While in the novel Firdaus is quoted “A question flashed through my mind. Why was it that I had never stabbed a man before? I realized that I had never been afraid, and that the fear had been within me all the time, until the fleeting moment when I read his eyes. ” This quote exemplifies to show fear is what restricts her in the man-dominant society and sets a standard to be afraid of them. Firdaus then realized men were the ones who were afraid of women who stood up for themselves. This was an standard for the action of the work because men feared Firdaus because she knew the truth about the corruption in the patriarchal society. The class system in the community set a societal standard. It is relevant in the text that even though she wore beautiful clothes and makeup, her background defined her as middle class with her secondary school certificate. Firdaus recites “With my secondary school certificate and suppressed desires I belong to the “middle class”, by birth I was lower class. ” Although, Firdaus has the wealth and possession of upper class, she is not treated with the same respect as men in the same position. She is not treated with the same respect as the men in the same position, even with her luxury items. Men can move through social ranks, however, women cannot move up in class in this way, if at all.

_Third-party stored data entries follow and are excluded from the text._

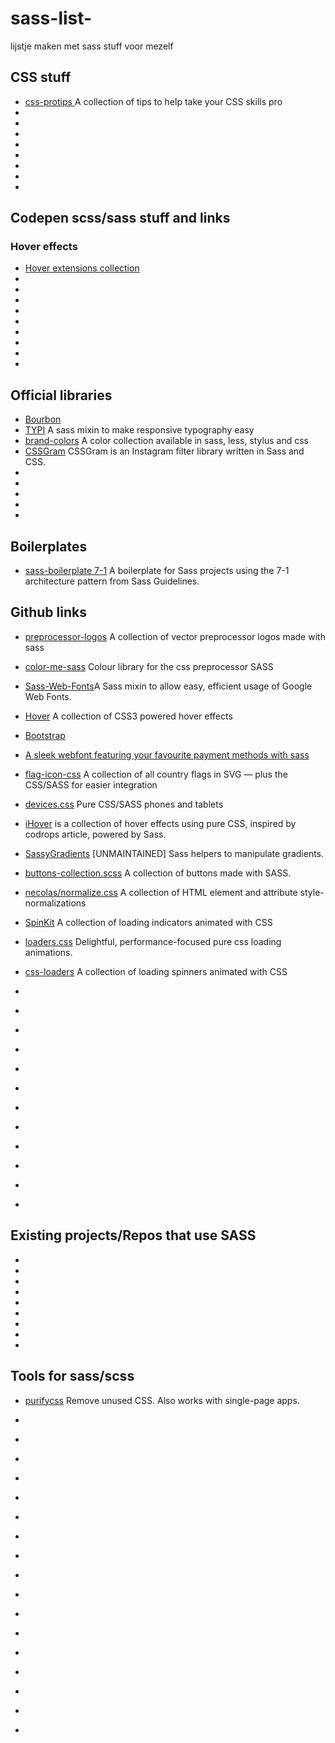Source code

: # sass-list-

lijstje maken met sass stuff voor mezelf

## CSS stuff

- [css-protips ](https://github.com/AllThingsSmitty/css-protips) A collection of tips to help take your CSS skills pro
- []()
- []()
- []()
- []()
- []()
- []()
- []()
- []()


## Codepen scss/sass stuff and links

### Hover effects

- [Hover extensions collection](https://codepen.io/collection/XBLemL/3/)
- []()
- []()
- []()
- []()
- []()
- []()
- []()
- []()
- []()


## Official libraries

- [Bourbon](https://github.com/thoughtbot/bourbon)
- [TYPI](https://github.com/zellwk/typi) A sass mixin to make responsive typography easy
- [brand-colors](https://github.com/reimertz/brand-colors) A color collection available in sass, less, stylus and css 
- [CSSGram](https://github.com/una/CSSgram) CSSGram is an Instagram filter library written in Sass and CSS.
- []()
- []()
- []()
- []()
- []()

## Boilerplates

- [sass-boilerplate 7-1](https://github.com/HugoGiraudel/sass-boilerplate) A boilerplate for Sass projects using the 7-1 architecture pattern from Sass Guidelines. 


## Github links

- [preprocessor-logos](https://github.com/chloi/preprocessor-logos) A collection of vector preprocessor logos made with sass
- [color-me-sass](https://github.com/RichardBray/color-me-sass) Colour library for the css preprocessor SASS
- [Sass-Web-Fonts](https://github.com/alyssais/Sass-Web-Fonts)A Sass mixin to allow easy, efficient usage of Google Web Fonts.
- [Hover](https://github.com/IanLunn/Hover) A collection of CSS3 powered hover effects
- [Bootstrap](https://github.com/twbs/bootstrap)
- [A sleek webfont featuring your favourite payment methods with sass](https://github.com/AlexanderPoellmann/PaymentFont)
- [flag-icon-css](https://github.com/lipis/flag-icon-css) A collection of all country flags in SVG — plus the CSS/SASS for easier integration
- [devices.css](https://github.com/marvelapp/devices.css) Pure CSS/SASS phones and tablets
- [iHover](https://github.com/gudh/ihover) is a collection of hover effects using pure CSS, inspired by codrops article, powered by Sass.
- [SassyGradients](https://github.com/HugoGiraudel/SassyGradients) [UNMAINTAINED] Sass helpers to manipulate gradients.
- [buttons-collection.scss](https://github.com/Riccardo-Zanutta/buttons-collection.scss) A collection of buttons made with SASS.
- [necolas/normalize.css](https://github.com/necolas/normalize.css) A collection of HTML element and attribute style-normalizations 
- [SpinKit](https://github.com/tobiasahlin/SpinKit) A collection of loading indicators animated with CSS 
- [loaders.css](https://github.com/ConnorAtherton/loaders.css) Delightful, performance-focused pure css loading animations. 
- [css-loaders](https://github.com/lukehaas/css-loaders) A collection of loading spinners animated with CSS
- []()
- []()
- []()


- []()
- []()
- []()
- []()
- []()
- []()
- []()
- []()
- []()

## Existing projects/Repos that use SASS

- []()
- []()
- []()
- []()
- []()
- []()
- []()
- []()
- []()

## Tools for sass/scss

- [purifycss](https://github.com/purifycss/purifycss) Remove unused CSS. Also works with single-page apps.
- []()
- []()
- []()
- []()
- []()
- []()
- []()
- []()


- []()
- []()
- []()
- []()
- []()
- []()
- []()
- []()
- []()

One way women attempted to do this was by becoming prostitutes. This is because her money earned through prostitution, which is looked down upon by men in the society. In the novel, Firdaus fights the standards by becoming a prostitute and breaking free from being dependent on a man. Firdaus is able to choose where she lives, pick out her own clothing, and choose who she sleeps with. For Firdaus, prostitution is a way for her to ‘get her power back’ and to be free. She is defying the rules and regulations of society by claiming her body as her own. Firdaus learns in the beginning of the novel that men have power and women do not. Bayoumi, who locks Firdaus in his apartment and lets his friends have sex with her, teaches her he has power over her. Sharifa teaches Firdaus how to use her physical appearance for power, and she has discovered that she can exploit the desire that many men have for her by getting money for it. Another standard is that being a prostitute is not “respectable” so Firdaus quits the job and benefits that it gave her to work in an office job, where she met Ibrahim, but ultimately rejects the idea of respectability and the judgement from society and returns to prostitution.
At the end, she has no more hope and nothing to lose so she is no longer bound to the patriarchal rules and customs. Firdaus said “I was the only woman who had torn the mask away”, which shows that by her killing the pimp and telling her story to El Saadawi, she is revealing the injustice inherent in her society. Firdaus only murdered him because of how Egyptian society views women. No men in the novel are respectable because in one way or another, they all use women. This is because in their society, they told that they are superior to women and they think that gives them the right to abuse and disrespect them.